Di Maio teme per la sua leadership: rischia una nuova resa dei conti
Nella giornata in cui l’Umbria va al voto, gli equilibri interni al gruppo parlamentare del M5s appaiono abbastanza chiari.
Tanto da rendere scarica la pistola del capo politico Luigi Di Maio nel caso volesse far salire il governo sulle montagne russe della crisi, innescando di nuovo la bagarre con il premier Giuseppe Conte e il segretario dem Nicola Zingaretti. Così tanto da poter mettere ancora in pericolo la leadership del ministro degli Esteri se i risultati del M5s fossero più deludenti del previsto. Un deputato di certo non critico con Di Maio fotografa così le preferenze del corpaccione stellato in Parlamento: «Quel che è sicuro è che tra di noi qua nessuno ha mai criticato Conte, a differenza di quanto avviene con Di Maio». L’analisi prosegue andando a ritroso di qualche giorno, allo scontro sulla manovra tra premier e capo politico: «La maggior parte dei parlamentari non ha proprio compreso il senso di quella polemica con il Presidente del Consiglio». Di Maio può contare su un manipolo di fedelissimi nei banchi del governo (Bonafede, Fraccaro, Spadafora), ma a Montecitorio e Palazzo Madama le proporzioni nei gruppi più numerosi dell’Assemblea fanno sì che il margine di manovra dell’ex vicepremier sia molto ridotto.

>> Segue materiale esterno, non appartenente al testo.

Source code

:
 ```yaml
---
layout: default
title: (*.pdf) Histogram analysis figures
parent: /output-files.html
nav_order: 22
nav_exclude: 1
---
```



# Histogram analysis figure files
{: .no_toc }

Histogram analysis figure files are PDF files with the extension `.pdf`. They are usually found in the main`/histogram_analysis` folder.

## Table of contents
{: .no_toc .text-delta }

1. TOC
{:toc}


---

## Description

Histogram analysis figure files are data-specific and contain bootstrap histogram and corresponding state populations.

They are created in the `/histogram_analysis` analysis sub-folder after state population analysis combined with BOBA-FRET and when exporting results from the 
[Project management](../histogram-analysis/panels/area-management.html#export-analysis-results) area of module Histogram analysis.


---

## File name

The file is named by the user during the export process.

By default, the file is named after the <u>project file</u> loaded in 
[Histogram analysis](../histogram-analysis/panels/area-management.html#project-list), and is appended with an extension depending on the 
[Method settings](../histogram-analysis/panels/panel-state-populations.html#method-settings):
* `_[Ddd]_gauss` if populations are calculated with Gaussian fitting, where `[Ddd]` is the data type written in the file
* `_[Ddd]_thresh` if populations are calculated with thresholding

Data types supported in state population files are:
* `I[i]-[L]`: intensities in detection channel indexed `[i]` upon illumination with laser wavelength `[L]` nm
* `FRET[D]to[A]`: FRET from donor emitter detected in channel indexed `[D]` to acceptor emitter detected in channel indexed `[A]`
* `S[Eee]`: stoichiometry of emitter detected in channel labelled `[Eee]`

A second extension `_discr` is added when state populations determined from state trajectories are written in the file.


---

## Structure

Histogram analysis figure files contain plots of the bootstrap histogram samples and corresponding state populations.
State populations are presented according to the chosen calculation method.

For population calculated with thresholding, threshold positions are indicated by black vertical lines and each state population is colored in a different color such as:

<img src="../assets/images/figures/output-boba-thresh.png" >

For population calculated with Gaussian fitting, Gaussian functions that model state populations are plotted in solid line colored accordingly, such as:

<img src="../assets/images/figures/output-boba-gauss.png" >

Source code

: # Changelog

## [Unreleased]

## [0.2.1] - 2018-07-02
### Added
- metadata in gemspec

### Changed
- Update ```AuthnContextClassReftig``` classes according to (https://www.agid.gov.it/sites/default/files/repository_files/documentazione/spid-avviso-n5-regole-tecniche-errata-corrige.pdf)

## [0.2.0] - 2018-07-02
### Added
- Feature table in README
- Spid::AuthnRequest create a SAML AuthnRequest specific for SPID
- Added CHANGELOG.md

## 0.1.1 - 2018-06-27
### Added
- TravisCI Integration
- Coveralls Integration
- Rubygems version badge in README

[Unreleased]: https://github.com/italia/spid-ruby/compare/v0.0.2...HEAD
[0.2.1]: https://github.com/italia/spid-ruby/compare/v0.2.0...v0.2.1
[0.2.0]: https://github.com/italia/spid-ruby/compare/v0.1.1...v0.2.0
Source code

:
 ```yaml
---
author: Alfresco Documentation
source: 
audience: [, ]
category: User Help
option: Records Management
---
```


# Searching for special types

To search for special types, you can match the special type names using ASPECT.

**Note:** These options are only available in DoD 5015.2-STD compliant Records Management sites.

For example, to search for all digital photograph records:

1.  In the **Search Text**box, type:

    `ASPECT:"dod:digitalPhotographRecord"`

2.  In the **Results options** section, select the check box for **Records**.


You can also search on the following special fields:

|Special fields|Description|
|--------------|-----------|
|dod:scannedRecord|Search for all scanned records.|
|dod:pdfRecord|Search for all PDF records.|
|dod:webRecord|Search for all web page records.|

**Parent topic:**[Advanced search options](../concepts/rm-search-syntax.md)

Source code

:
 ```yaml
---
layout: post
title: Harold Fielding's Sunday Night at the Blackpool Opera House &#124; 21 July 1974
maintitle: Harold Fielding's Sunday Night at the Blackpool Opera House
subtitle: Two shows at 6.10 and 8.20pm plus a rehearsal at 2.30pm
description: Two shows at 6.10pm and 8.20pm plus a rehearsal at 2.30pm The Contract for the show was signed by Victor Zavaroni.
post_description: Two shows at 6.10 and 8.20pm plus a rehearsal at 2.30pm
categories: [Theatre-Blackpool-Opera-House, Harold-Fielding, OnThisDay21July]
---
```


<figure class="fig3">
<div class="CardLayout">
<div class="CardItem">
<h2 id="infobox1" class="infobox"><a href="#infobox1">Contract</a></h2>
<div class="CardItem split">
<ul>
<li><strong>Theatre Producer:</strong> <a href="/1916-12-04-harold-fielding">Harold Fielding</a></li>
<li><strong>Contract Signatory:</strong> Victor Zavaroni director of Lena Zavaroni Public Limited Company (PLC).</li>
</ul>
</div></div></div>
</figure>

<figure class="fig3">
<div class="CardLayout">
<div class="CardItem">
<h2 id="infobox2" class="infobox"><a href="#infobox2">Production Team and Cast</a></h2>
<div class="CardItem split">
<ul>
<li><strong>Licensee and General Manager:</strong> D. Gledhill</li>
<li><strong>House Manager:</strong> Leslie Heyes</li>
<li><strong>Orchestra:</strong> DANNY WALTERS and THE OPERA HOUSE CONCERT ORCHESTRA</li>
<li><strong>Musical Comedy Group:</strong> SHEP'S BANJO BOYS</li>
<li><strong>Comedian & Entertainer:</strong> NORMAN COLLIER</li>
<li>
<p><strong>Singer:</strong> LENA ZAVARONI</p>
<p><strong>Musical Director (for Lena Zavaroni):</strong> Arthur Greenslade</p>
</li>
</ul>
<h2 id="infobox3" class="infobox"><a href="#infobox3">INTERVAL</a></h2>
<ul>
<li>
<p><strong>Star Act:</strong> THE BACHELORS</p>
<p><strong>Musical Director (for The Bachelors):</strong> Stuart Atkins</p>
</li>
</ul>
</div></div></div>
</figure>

Ogni tentativo di riprendere a dettare l’agenda sarebbe vanificato da centinaia di eletti interessati quasi esclusivamente a mantenere la stabilità giallorossa. Tra di loro, i più vicini al premier sono i parlamentari di rito «fichiano» come Luigi Gallo, la gran parte dei candidati all’uninominale provenienti dalla «società civile», un gruppo di «moderati» capitanati dal deputato palermitano Giorgio Trizzino, considerato in ottimi rapporti con Mattarella, e tanti che in passato pendevano dalle labbra del capo e ora sono sedotti da Conte.

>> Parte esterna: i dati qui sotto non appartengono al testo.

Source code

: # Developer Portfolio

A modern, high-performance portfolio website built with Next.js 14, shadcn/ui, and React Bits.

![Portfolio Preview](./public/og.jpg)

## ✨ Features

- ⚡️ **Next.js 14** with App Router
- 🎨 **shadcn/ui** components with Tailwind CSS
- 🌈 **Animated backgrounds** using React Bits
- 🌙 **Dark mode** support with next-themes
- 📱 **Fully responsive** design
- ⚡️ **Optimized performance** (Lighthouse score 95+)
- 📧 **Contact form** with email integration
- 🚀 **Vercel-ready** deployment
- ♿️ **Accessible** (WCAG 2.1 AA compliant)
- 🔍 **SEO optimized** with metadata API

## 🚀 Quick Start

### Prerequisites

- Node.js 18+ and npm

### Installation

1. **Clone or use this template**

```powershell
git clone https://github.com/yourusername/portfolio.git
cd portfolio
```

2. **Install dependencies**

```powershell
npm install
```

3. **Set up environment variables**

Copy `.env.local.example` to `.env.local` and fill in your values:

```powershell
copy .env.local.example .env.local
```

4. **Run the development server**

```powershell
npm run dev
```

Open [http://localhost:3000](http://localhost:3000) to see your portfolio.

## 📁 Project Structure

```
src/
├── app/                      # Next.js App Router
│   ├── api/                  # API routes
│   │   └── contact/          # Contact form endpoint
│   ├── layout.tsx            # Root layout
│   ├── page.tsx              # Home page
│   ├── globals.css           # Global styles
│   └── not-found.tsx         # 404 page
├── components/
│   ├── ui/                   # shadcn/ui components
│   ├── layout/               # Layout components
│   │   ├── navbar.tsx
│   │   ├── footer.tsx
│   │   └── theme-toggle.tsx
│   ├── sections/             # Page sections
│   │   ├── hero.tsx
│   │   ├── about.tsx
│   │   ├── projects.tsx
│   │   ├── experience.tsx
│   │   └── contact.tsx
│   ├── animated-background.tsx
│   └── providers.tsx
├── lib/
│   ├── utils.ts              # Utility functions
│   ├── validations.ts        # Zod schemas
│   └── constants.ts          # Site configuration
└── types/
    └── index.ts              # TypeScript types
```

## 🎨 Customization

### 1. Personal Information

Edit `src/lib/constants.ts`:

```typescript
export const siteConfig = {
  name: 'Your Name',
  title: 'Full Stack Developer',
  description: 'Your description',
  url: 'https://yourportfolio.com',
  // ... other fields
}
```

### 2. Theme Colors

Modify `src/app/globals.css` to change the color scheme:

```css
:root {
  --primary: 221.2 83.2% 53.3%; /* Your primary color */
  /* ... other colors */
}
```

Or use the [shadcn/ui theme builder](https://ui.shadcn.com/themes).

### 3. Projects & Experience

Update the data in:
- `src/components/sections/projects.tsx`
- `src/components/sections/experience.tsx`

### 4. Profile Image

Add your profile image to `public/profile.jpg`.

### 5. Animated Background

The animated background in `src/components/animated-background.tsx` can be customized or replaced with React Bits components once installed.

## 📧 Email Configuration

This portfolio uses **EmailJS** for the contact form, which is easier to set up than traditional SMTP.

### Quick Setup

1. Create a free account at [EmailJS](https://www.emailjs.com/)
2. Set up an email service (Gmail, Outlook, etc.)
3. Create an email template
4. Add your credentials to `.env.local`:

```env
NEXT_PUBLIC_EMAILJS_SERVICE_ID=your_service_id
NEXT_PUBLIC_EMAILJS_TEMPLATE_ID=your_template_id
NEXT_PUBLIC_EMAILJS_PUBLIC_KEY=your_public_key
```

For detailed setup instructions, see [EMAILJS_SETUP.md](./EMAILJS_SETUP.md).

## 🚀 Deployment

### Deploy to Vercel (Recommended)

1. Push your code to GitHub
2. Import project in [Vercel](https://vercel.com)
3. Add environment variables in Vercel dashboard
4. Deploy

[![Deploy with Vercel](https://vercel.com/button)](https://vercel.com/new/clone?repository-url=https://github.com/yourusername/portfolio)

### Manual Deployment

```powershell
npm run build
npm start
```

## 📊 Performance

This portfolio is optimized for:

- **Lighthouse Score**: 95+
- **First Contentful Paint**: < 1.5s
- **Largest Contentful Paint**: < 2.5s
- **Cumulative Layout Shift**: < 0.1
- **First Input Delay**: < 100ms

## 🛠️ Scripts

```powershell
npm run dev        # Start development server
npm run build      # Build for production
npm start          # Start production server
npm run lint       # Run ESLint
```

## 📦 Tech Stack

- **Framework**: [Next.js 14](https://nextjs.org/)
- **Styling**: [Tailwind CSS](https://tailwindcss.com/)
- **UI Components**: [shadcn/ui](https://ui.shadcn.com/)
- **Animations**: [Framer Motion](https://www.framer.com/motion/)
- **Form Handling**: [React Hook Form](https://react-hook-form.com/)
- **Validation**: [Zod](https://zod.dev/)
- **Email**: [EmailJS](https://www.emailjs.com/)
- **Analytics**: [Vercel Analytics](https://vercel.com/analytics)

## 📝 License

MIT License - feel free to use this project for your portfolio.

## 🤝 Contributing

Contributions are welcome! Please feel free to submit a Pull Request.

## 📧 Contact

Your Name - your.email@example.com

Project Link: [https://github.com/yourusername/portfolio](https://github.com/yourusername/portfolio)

Anche Davide Casaleggio è interessato più al mantenimento dello status quo che non allo stato di salute della leadership di Di Maio. Sul fronte aziendale, si registrano le richieste da parte di alcuni «portavoce» di una convocazione di una sorta di assemblea plenaria per fare il punto sull’organizzazione del Movimento, alla presenza del presidente dell’Associazione Rousseau. Contestuali sono le telefonate e i messaggini al Garante Beppe Grillo, che molti in Parlamento vorrebbero riportare al centro della scena politica. A fare da sfondo, le promesse del capo in merito a una veloce discussione del nuovo assetto con gli 80 «facilitatori», da varare entro la fine dell’anno.
È in questo quadro di continua scomposizione degli schieramenti interni che si innesta l’«ansia da prestazione» per i risultati umbri. Nel M5s la soglia psicologica è scesa al 10% dei voti di lista. Ma un tonfo elettorale potrebbe essere il casus belli per aumentare la pressione su Di Maio anziché propiziare una messa in discussione dello schema dell’alleanza giallorossa. Perciò l’attenzione dei critici di tutte le sfumature è catalizzata dal risultato del partito, in una competizione per la presidenza della Regione che i più danno per già persa. Se le urne per i pentastellati saranno vuote si darà il via a una nuova puntata del congresso a bassa intensità che va avanti ormai da mesi. E forse per capire il prossimo futuro del M5s basta osservare la foto di Narni. Tra i cinque protagonisti, Di Maio è l’unico che sorride a forza, si tiene a un palmo di distanza da Conte, le mani giunte. Del domani non c’è certezza.